4Killmonger (Marvel Comics)
“Black Panther” (2018)
While Black Panther’s mercenary cousin is portrayed as the main villain of the 2018 flick, Erik Killmonger (birth name N’Jadaka) is a complicated figure. His actions tend toward violence, murder and dictatorship, but his motivations – to throw off white colonialist influence around the world – made “Black Panther’s” message more poignant than typical Marvel fare. Michael B. Jordan portrayed N’Jadaka as a product of righteous anger, a violent career and tragic backstory. Killmonger’s anger at how the world treats people of color was understandable, relatable even, yet his solutions remained in the violent colonialist system that caused such strife. Audiences could connect with and understand his motivations, while acknowledging his actions were cruel. His final words, a reminder of the horrors of slavery, made his death scene one of the most poignant we’ve seen in the MCU.
3Harley Quinn (DC Comics)
“Suicide Squad” (2016)
Sweet, lovesick and a little trigger happy, Harley Quinn is one of Batman’s most famous enemies turned sort-of superhero. While working as the Joker’s psychologist at Arkham Asylum, Harley falls in love with Batman’s nemesis and becomes his partner in crime. Though she loves the Joker, their rocky relationship often means she’s on her own, linking up with the likes of Poison Ivy and Catwoman; her close friendship with Poison even turns into a romance in the comics, making Harley a kickass bisexual antihero.
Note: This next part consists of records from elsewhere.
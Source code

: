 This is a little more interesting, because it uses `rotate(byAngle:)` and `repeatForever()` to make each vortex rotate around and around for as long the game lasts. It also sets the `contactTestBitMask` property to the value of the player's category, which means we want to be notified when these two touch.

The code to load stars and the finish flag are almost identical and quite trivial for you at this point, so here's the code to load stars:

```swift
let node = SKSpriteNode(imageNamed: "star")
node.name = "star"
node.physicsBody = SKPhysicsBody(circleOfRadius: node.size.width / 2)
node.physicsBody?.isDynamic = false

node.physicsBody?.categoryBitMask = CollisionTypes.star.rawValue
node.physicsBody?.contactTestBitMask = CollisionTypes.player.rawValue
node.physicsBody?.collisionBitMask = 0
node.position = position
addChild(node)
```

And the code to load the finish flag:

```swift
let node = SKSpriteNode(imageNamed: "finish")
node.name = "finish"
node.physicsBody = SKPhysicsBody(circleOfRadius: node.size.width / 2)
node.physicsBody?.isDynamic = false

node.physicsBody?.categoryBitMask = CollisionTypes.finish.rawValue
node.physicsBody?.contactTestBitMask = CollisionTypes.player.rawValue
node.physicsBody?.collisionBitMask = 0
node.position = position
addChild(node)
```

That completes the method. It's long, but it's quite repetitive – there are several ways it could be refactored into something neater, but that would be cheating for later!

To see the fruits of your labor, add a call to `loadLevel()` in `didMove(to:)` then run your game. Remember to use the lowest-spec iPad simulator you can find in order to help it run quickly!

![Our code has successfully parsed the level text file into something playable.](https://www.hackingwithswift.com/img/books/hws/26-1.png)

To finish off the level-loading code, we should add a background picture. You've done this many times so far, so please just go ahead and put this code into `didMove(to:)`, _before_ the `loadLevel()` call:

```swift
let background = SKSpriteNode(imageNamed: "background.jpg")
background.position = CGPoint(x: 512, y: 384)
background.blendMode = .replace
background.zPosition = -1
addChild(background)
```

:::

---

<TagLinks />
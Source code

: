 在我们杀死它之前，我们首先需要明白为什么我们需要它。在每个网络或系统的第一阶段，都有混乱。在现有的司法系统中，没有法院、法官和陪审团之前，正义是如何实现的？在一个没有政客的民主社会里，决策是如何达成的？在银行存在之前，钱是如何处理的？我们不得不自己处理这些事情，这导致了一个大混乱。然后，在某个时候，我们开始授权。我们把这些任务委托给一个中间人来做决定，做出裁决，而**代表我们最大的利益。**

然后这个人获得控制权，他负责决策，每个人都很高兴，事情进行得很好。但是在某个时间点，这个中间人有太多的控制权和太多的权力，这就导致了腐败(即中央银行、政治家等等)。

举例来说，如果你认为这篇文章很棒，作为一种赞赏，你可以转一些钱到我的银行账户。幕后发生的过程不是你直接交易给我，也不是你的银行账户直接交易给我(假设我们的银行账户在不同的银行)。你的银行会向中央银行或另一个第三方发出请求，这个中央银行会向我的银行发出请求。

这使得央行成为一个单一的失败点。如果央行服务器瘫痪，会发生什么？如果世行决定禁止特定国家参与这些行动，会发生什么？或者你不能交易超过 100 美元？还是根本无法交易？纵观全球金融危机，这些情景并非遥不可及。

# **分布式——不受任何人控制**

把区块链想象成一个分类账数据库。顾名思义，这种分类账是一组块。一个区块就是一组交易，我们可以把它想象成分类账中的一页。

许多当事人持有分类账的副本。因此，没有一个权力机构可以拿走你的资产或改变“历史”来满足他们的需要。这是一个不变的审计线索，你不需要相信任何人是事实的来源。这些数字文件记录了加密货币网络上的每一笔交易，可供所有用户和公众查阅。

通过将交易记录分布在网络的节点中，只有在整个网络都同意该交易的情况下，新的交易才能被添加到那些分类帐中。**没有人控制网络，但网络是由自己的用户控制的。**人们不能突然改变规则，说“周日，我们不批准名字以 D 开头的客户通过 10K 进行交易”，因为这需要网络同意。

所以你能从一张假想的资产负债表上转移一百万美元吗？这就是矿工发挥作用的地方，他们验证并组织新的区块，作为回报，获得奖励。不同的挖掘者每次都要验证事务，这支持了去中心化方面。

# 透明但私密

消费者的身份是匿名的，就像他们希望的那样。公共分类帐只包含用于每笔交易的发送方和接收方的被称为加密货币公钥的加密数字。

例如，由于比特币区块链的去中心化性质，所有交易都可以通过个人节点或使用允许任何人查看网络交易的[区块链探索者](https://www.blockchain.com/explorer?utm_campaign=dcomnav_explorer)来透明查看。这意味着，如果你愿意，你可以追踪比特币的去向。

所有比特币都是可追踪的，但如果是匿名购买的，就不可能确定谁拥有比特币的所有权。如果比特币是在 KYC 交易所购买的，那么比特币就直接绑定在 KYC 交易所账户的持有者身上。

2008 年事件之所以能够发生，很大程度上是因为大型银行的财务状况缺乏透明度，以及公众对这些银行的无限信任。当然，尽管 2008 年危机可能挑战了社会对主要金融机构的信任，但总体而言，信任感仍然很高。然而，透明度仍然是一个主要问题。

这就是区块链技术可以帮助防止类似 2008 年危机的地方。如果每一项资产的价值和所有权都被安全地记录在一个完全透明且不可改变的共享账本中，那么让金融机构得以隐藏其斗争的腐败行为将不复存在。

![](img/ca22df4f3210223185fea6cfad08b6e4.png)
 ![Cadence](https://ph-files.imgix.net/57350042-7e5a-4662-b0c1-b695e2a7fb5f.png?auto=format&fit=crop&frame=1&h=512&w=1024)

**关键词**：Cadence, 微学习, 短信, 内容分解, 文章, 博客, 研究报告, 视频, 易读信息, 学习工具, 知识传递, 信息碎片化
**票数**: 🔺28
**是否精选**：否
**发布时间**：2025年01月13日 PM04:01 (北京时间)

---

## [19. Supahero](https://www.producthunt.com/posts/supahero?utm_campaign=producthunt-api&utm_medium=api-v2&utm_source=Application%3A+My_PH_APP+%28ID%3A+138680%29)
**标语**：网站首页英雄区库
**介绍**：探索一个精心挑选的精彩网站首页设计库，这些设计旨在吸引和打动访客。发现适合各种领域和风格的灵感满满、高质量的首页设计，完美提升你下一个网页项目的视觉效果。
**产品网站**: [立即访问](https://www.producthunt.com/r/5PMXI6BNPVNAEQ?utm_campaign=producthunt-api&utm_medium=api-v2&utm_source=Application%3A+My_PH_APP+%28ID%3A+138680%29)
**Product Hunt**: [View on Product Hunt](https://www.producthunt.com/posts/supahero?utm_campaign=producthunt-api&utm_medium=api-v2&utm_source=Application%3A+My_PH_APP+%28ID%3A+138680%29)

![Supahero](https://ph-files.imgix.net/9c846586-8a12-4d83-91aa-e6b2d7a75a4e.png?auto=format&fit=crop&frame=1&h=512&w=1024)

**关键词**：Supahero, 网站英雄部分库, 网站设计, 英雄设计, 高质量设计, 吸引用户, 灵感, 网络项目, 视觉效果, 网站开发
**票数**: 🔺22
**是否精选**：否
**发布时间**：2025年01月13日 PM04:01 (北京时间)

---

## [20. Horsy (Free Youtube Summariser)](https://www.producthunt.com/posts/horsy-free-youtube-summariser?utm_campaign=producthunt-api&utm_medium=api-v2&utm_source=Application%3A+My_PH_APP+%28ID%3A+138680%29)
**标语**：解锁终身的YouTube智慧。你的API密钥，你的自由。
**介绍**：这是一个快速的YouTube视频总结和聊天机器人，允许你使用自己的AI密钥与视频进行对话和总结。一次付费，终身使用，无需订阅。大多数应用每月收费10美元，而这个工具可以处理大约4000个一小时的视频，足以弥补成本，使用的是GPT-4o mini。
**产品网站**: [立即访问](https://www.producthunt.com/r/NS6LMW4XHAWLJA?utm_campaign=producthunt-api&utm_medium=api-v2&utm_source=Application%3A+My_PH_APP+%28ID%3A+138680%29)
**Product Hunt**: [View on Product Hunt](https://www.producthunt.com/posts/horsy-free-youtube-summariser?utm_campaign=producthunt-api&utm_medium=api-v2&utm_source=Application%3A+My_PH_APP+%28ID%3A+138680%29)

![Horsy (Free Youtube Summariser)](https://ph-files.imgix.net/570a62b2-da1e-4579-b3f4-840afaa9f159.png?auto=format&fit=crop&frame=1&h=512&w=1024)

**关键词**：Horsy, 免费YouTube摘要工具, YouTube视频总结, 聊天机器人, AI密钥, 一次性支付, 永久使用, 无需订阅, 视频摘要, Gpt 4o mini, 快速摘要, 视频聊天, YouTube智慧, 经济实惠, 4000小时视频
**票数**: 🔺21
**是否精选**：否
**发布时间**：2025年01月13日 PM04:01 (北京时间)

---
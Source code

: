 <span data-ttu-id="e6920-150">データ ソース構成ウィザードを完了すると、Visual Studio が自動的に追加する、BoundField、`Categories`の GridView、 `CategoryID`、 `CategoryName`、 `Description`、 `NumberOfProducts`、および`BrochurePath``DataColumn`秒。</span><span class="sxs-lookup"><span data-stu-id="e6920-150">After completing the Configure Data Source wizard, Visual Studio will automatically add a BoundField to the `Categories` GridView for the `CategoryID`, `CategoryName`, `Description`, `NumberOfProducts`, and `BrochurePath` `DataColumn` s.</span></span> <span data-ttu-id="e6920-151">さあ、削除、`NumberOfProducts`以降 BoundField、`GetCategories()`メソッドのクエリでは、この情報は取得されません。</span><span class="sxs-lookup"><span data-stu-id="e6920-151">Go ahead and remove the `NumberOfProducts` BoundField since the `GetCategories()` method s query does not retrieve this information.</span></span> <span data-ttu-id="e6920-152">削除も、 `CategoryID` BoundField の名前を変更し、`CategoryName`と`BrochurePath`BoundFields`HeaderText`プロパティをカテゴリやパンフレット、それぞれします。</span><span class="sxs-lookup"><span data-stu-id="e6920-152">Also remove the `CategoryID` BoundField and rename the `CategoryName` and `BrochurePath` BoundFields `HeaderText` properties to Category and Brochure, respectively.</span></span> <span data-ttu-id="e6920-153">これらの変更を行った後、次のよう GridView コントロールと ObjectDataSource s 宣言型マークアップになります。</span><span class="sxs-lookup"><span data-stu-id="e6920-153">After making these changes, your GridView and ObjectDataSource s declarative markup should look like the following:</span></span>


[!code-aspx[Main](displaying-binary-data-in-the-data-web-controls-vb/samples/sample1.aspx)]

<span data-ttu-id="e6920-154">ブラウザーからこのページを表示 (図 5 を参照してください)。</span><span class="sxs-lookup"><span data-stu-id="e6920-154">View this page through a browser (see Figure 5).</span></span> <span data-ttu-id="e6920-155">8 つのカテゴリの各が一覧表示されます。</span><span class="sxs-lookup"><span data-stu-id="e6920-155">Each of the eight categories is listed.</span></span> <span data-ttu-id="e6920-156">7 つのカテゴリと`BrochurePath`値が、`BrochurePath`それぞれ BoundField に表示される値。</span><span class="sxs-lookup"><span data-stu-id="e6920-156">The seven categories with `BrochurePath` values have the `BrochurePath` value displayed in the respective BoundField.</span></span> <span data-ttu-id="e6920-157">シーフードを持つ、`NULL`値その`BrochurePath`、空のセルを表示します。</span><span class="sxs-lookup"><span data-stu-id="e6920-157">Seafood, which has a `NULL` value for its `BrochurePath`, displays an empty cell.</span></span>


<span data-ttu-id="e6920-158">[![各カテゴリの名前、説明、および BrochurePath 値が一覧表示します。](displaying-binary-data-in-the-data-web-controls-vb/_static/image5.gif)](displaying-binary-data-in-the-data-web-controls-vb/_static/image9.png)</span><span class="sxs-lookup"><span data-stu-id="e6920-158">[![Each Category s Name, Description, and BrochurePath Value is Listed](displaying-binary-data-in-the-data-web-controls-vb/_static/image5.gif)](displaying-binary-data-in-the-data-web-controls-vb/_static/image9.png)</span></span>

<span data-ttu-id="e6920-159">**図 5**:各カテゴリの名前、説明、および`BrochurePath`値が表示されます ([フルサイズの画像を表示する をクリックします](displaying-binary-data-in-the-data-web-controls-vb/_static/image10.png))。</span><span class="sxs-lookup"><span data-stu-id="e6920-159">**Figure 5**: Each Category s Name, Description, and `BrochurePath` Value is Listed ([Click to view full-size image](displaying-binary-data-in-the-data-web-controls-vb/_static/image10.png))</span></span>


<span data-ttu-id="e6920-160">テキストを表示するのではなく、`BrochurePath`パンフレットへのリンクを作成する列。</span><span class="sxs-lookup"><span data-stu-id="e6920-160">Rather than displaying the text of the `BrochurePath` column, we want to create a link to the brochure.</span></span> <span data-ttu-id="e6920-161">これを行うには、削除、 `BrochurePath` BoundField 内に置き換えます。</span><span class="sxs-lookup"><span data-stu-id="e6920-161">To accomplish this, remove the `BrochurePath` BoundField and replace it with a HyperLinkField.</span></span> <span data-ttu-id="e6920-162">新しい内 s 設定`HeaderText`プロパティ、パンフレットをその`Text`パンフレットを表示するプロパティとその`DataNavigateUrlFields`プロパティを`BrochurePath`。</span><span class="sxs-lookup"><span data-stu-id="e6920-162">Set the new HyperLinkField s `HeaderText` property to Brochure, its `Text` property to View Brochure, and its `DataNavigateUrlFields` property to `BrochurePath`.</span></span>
Margot Robbie’s live-action portrayal of Harley Quinn in “Suicide Squad” proved to be a shining point in the flick, with Robbie set to return as the spunky antihero in the upcoming “Birds of Prey” and “Gotham City Sirens.” Here’s hoping she’ll be breaking up with Jared Leto’s boring Joker and ride off into the sunset with Poison.
2Deadpool (Marvel Comics)
“Deadpool” (2016), “Deadpool 2” (2018)
The Merc with a Mouth has got it all: running gags, immortality, shattered fourth walls and a love for turning bad guys into bloody mulch. Deadpool, aka Wade Wilson, has a regenerative healing factor that keeps them alive but disfigures their body and scrambles their brains. Still, Deadpool has a solid code of morality, standing up for the innocent and turning from life as a gun-for-hire to genuine superhero work. Other superheroes may not like them, but Deadpool (played by Ryan Reynolds onscreen) is fun, irreverent and delightfully psychotic. They are also one of the few non-binary and pansexual comic book characters around, breaking down barriers in an increasingly straight and cis MCU.
1The Punisher (Marvel Comics)
“Marvel’s The Punisher” (2017-)
I know what you’re thinking: who ranks the Punisher over Deadpool? While both are prime examples of the antihero archetype, Frank Castle just edges out Deadpool with his methods, roiling emotions and tragic backstory. The murder of Frank’s family pushes him over the edge into bloody, gratuitous vengeance, which sees the military man turn into a seething vigilante. Frank is dark and twisted, consumed by grief and pushed to seek a form of justice other superheroes can’t agree with. Deadpool might give someone a second chance, like Russell/Firefist in “Deadpool 2.” The Punisher would mow them down with an AK-47. You can see Jon Bernthal as the Punisher in Season 2 of “Marvel’s The Punisher,” recently released on Netflix.